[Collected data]
# # # #
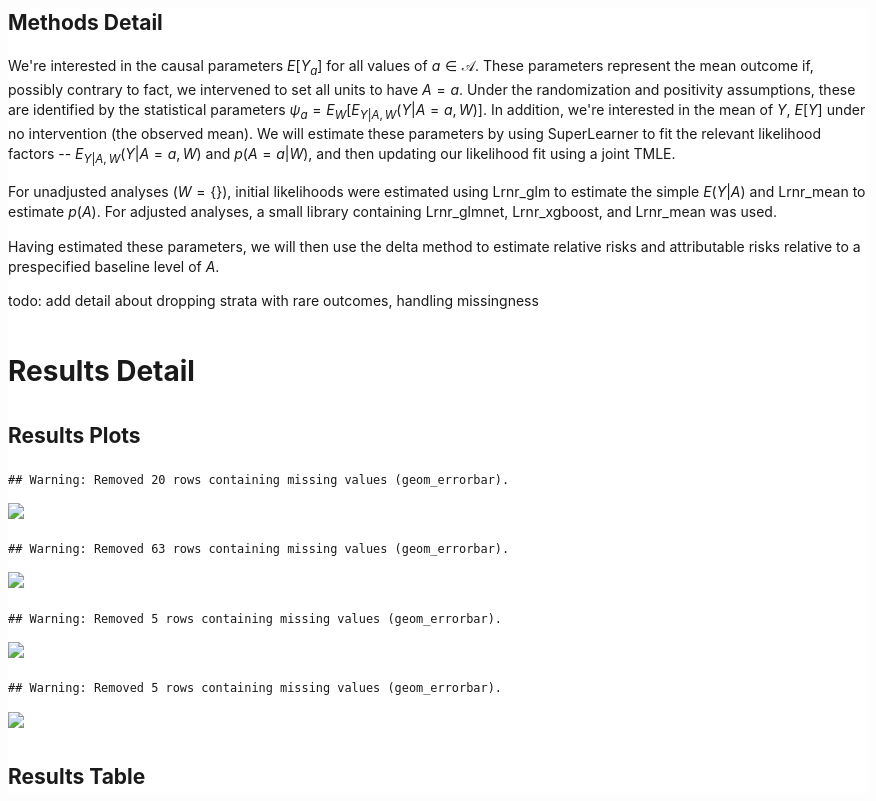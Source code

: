 ## Methods Detail

We're interested in the causal parameters $E[Y_a]$ for all values of $a \in \mathcal{A}$. These parameters represent the mean outcome if, possibly contrary to fact, we intervened to set all units to have $A=a$. Under the randomization and positivity assumptions, these are identified by the statistical parameters $\psi_a=E_W[E_{Y|A,W}(Y|A=a,W)]$.  In addition, we're interested in the mean of $Y$, $E[Y]$ under no intervention (the observed mean). We will estimate these parameters by using SuperLearner to fit the relevant likelihood factors -- $E_{Y|A,W}(Y|A=a,W)$ and $p(A=a|W)$, and then updating our likelihood fit using a joint TMLE.

For unadjusted analyses ($W=\{\}$), initial likelihoods were estimated using Lrnr_glm to estimate the simple $E(Y|A)$ and Lrnr_mean to estimate $p(A)$. For adjusted analyses, a small library containing Lrnr_glmnet, Lrnr_xgboost, and Lrnr_mean was used.

Having estimated these parameters, we will then use the delta method to estimate relative risks and attributable risks relative to a prespecified baseline level of $A$.

todo: add detail about dropping strata with rare outcomes, handling missingness







# Results Detail

## Results Plots

```
## Warning: Removed 20 rows containing missing values (geom_errorbar).
```

![](/tmp/d67466b9-047d-4eaa-a2d0-2bcd37e5b806/REPORT_files/figure-html/plot_tsm-1.png)


```
## Warning: Removed 63 rows containing missing values (geom_errorbar).
```

![](/tmp/d67466b9-047d-4eaa-a2d0-2bcd37e5b806/REPORT_files/figure-html/plot_rr-1.png)


```
## Warning: Removed 5 rows containing missing values (geom_errorbar).
```

![](/tmp/d67466b9-047d-4eaa-a2d0-2bcd37e5b806/REPORT_files/figure-html/plot_paf-1.png)


```
## Warning: Removed 5 rows containing missing values (geom_errorbar).
```

![](/tmp/d67466b9-047d-4eaa-a2d0-2bcd37e5b806/REPORT_files/figure-html/plot_par-1.png)

## Results Table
# # # #
_Task requirements_: An exact transcription of all the entries is required, without the pictures.

_Solved problem_:
Source code

: ## Methods Detail

We're interested in the causal parameters $E[Y_a]$ for all values of $a \in \mathcal{A}$. These parameters represent the mean outcome if, possibly contrary to fact, we intervened to set all units to have $A=a$. Under the randomization and positivity assumptions, these are identified by the statistical parameters $\psi_a=E_W[E_{Y|A,W}(Y|A=a,W)]$.  In addition, we're interested in the mean of $Y$, $E[Y]$ under no intervention (the observed mean). We will estimate these parameters by using SuperLearner to fit the relevant likelihood factors -- $E_{Y|A,W}(Y|A=a,W)$ and $p(A=a|W)$, and then updating our likelihood fit using a joint TMLE.

For unadjusted analyses ($W=\{\}$), initial likelihoods were estimated using Lrnr_glm to estimate the simple $E(Y|A)$ and Lrnr_mean to estimate $p(A)$. For adjusted analyses, a small library containing Lrnr_glmnet, Lrnr_xgboost, and Lrnr_mean was used.

Having estimated these parameters, we will then use the delta method to estimate relative risks and attributable risks relative to a prespecified baseline level of $A$.

todo: add detail about dropping strata with rare outcomes, handling missingness







# Results Detail

## Results Plots

```
## Warning: Removed 20 rows containing missing values (geom_errorbar).
```

![](/tmp/d67466b9-047d-4eaa-a2d0-2bcd37e5b806/REPORT_files/figure-html/plot_tsm-1.png)


```
## Warning: Removed 63 rows containing missing values (geom_errorbar).
```

![](/tmp/d67466b9-047d-4eaa-a2d0-2bcd37e5b806/REPORT_files/figure-html/plot_rr-1.png)


```
## Warning: Removed 5 rows containing missing values (geom_errorbar).
```

![](/tmp/d67466b9-047d-4eaa-a2d0-2bcd37e5b806/REPORT_files/figure-html/plot_paf-1.png)


```
## Warning: Removed 5 rows containing missing values (geom_errorbar).
```

![](/tmp/d67466b9-047d-4eaa-a2d0-2bcd37e5b806/REPORT_files/figure-html/plot_par-1.png)

## Results Table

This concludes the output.